In addition, if $\mathbb{E} (f (X_0)) = 0$, then $Af = 0$. This is the case for $\overline{f}$. Hence,

$$P^n \overline{f} = \left( - \frac{1}{5} \right)^n \overline {f},$$

so that:

$$\sigma_{GK} (f)^2 = \mathbb{E} (\overline{f}^2) + 2 \sum_{n=1}^{+ \infty} \mathbb{E} (\overline{f} (X_0) (P^n \overline{f})(X_0)) = \mathbb{E} (\overline{f}^2) + 2 \sum_{n=1}^{+ \infty} \left( - \frac{1}{5} \right)^n \mathbb{E} (\overline{f}^2) = \left( 1+2 \sum_{n=1}^{+ \infty} \left( - \frac{1}{5} \right)^n\right) \mathbb{E} (\overline{f}^2) = \frac{2}{3} \sigma (f)^2.$$

For instance, if $f(x) = 1_{x=4}$, we get:

$$\lim_{N \to + \infty} \frac{S_N f}{N} = \frac{1}{6},$$

so roughly $1/6$th of the throws yield a $4$, and:

$$\lim_{N \to + \infty} \frac{S_N f-N/6}{\sqrt{N}} = \frac{\sqrt{10}}{6 \sqrt{3}} \mathcal{N},$$

which tells us for instance that the number of $4$, with probability $0.95$, will be in the interval $[N/6-\sqrt{10N}/(3\sqrt{3}), N/6+\sqrt{10N}/(3\sqrt{3})]$. For $N = 1000$ throws, this is the interval $[147,186]$.

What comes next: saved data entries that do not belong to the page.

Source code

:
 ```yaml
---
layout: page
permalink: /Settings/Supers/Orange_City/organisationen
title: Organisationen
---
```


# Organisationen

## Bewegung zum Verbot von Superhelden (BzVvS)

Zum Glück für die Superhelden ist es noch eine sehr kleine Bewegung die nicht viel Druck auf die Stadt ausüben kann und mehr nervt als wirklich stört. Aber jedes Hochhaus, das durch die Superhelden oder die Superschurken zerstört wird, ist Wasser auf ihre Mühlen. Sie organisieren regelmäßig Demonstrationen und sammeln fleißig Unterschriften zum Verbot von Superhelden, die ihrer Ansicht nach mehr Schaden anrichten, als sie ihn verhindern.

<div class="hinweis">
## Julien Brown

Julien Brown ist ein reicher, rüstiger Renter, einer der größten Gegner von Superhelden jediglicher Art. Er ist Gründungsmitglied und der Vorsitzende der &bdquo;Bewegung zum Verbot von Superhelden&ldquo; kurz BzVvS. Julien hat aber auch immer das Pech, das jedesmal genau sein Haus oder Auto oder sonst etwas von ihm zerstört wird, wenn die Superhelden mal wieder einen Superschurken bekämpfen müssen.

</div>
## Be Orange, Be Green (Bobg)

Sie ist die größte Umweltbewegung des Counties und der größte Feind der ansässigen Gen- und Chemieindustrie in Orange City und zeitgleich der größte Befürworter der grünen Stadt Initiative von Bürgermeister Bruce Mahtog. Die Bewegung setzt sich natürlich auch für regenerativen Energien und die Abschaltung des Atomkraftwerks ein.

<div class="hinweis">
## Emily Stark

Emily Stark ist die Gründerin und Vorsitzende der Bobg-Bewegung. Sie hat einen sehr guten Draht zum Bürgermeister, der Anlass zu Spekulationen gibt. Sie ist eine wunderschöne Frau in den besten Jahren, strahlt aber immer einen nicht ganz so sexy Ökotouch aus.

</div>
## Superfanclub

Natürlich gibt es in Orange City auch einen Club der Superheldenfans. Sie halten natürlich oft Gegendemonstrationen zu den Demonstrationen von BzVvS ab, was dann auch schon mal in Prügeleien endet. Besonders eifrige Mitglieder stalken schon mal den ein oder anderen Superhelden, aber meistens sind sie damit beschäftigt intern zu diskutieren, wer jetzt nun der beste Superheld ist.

What happens is that, if $f(X_n)$ is large, then since $X_{n+1} \neq X_n$, $f(X_{n+1})$ tends to be smaller. Large increments are immediately followed by smaller increments, and small increments are immediatly followed by larger increments. This phenomenon tends to reduce the spread of $S_N f$, which explains that the results are slighly more concentrated with the magical die than with a standard die.


let $P_{k,n}$ be the probability to get $k$ times the result "1" in $n$ throws, and let $$P_{k,n} = p_{k,n} + q_{k,n}$$ where $p,q$ are the corresponding probabilities where you add the constraint that you finish with a 1 (for $p$) or anything but 1 (for $q$).

It is easy to get the equations (for $n \ge 1$) : $$5p_{k,n} = q_{k-1,n-1}$$ and $$5q_{k,n} = 5p_{k,n-1} + 4 q_{k,n-1}$$ from which you get that for $n \ge 2$, $$5q_{k,n} = q_{k-1,n-2} + 4q_{k,n-1}$$

Obviously, the $(p_{k,n})$ family satisfies the same linear equation, and since $P$ is the sum of $p$ and $q$, we have for $n \ge2$, that $$5P_{k,n} = P_{k-1,n-2} + 4P_{k,n-1}$$

Together with the data that $P_{0,0} = 1, P_{0,1} = \frac 16, P_{1,1} = \frac 56$ this is enough to determine all those numbers.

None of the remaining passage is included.